The Ferrari Portofino is silvery grey like a fish, and lovely; you would call it the entry-level Ferrari, if you are a prat, or the Ferrari for cautious women, if you are a realist. This doesn’t bother the children at the Exeter Services, who beg me to raise the retractable roof, but that is what it is to travel in – or with – a Ferrari. Strangers have expectations of you, and that is a complex gift. You have to wear tights at least.
The Portofino model is one year old, and it replaces the California: they are both Ferraris for people who are frightened of the Superfast (it is actually called that) and who, if sitting in the passenger seat at Goodwood Racetrack, have their hands on their helmets shuddering.
There are many gorgeous cars just now. Some reviewers think this is the end of cars, as they are so perfect – so utilitarian – they have reached an apogee. Clarkson moans about this, but he moans about everything: the cars are not dangerous enough. Others think – and this is an equally masculine view – that as cars become utilitarian, they have lost what makes them special. (All the early astronauts, Tom Woolf noted in The Right Stuff, had sports cars to match their rockets).
I think it is more accurate to call it the end of petrol and the beginning of electric. The first electric Ferrari will be here after 2025. And whilst they will no doubt be spectacular in their own way, what will they do for the engine noise? If you want a new petrol Ferrari, I would get one before then. Get the Last Petrol Ferrari.
All cars have personalities, even if we are projecting – that is why we buy them. Otherwise we would content ourselves with VW Golfs or Ford Fiestas.
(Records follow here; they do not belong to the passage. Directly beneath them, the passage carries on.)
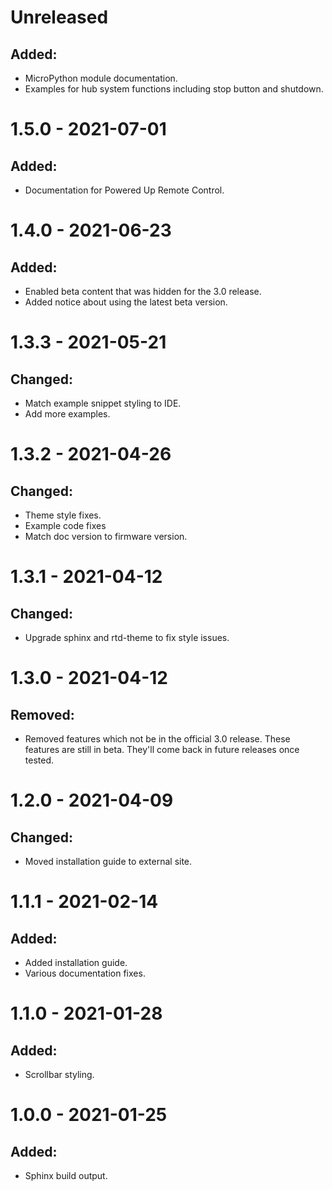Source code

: # Unreleased

## Added:
- MicroPython module documentation.
- Examples for hub system functions including stop button and shutdown.

# 1.5.0 - 2021-07-01

## Added:
- Documentation for Powered Up Remote Control.

# 1.4.0 - 2021-06-23

## Added:
- Enabled beta content that was hidden for the 3.0 release.
- Added notice about using the latest beta version.

# 1.3.3 - 2021-05-21

## Changed:
- Match example snippet styling to IDE.
- Add more examples.

# 1.3.2 - 2021-04-26

## Changed:
- Theme style fixes.
- Example code fixes
- Match doc version to firmware version.

# 1.3.1 - 2021-04-12

## Changed:
- Upgrade sphinx and rtd-theme to fix style issues.

# 1.3.0 - 2021-04-12

## Removed:
- Removed features which not be in the official 3.0 release. These features
  are still in beta. They'll come back in future releases once tested.

# 1.2.0 - 2021-04-09

## Changed:
- Moved installation guide to external site.

# 1.1.1 - 2021-02-14

## Added:
- Added installation guide.
- Various documentation fixes.

# 1.1.0 - 2021-01-28

## Added:
- Scrollbar styling.

# 1.0.0 - 2021-01-25

## Added:
- Sphinx build output.
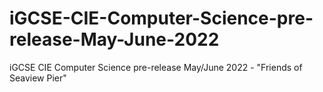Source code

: # iGCSE-CIE-Computer-Science-pre-release-May-June-2022
iGCSE CIE Computer Science pre-release May/June 2022 - "Friends of Seaview Pier"
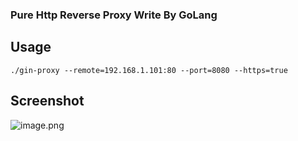 ### Pure Http Reverse Proxy Write By GoLang

## Usage

`./gin-proxy --remote=192.168.1.101:80 --port=8080 --https=true`

## Screenshot

![image.png](https://i.loli.net/2019/11/04/8HWkBCtMbyZVNgQ.png)
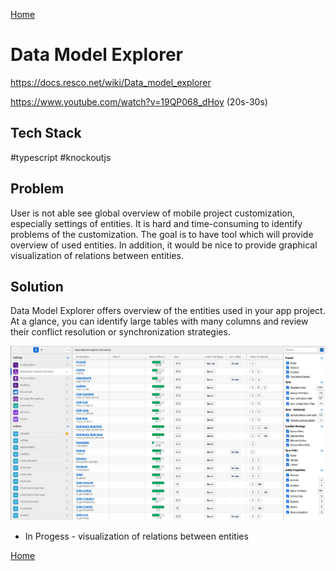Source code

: [Home](../README.md)
# Data Model Explorer

https://docs.resco.net/wiki/Data_model_explorer

https://www.youtube.com/watch?v=19QP068_dHoy (20s-30s)

## Tech Stack
#typescript #knockoutjs

## Problem
User is not able see global overview of mobile project customization, especially settings of entities. It is hard and time-consuming to identify problems of the customization. The goal is to have tool which will provide overview of used entities. In addition, it would be nice to provide graphical visualization of relations between entities.

## Solution
Data Model Explorer offers overview of the entities used in your app project. At a glance, you can identify large tables with many columns and review their conflict resolution or synchronization strategies.

![editor](editor.png)

* In Progess - visualization of relations between entities

[Home](../README.md)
But nothing comes close to the consciousness of a Ferrari, which really does, to me, feel masculine and alive; or perhaps I think that because I like to drive close to the ground. (SUVs are practical, and often beautiful, but I find it hard to get excited about them. Look! Far-off mini roundabouts in the gloaming!)
Marketing only works – and Ferrari is, by numbers, the most famous brand in the world – if the product is sound. Ferraris are like cold seawater or hot baths or chocolate biscuits: they are psychologically transformative and, therefore, addictive. That is why so many people own multiple Ferraris and take one after the other, like Maltesers. In the early years Enzo Ferrari only sold them to people he actually liked. It has nothing to do with travel in reality – though it does that very well – for no one needs to go from 0-62mph in 3.5 seconds which is, by the way, insane. It is, rather, travel in your mind: the ultimate luxury good, and the only one that does not look ridiculous in Lego. It comes in Lego, although the Lego one does not move, and Meccano too (likewise).
It looks smaller than it is, like an actor. It is bubble curved and faintly sombre – it is not a 488, a car that screams its presence – with strangely elongated headlights and a hot, low grill for the horse. It is pretty then, and genteel for a Ferrari, filled with leather and a large touch screen (Ferrari has got user friendly in its seventh decade). It is perhaps less beautiful than the four-wheel drive Lusso (“Luxury”), which I drove on snow last year; there was an oddness to the Lusso which was very beguiling.
The drive, however, is glorious: plenty of engine, not too many bells. The opposite – all bells, no engine – is my nightmare. It is a V8 with a crazed amount of power but its opposite too: serene control. When I drove it across Bodmin Moor in a storm with the roof down – it can only be raised at 3omph and below – I did not even get wet. The rain flew over my head. I was moving faster than the storm.
She looks, then, like what she is: an £160,000 luxury car. And, should you seek an Italian GT with retractable roof (not fabric, like the Aston Martin DB11 Volante), this is exactly the car for you. Or the fantasy you.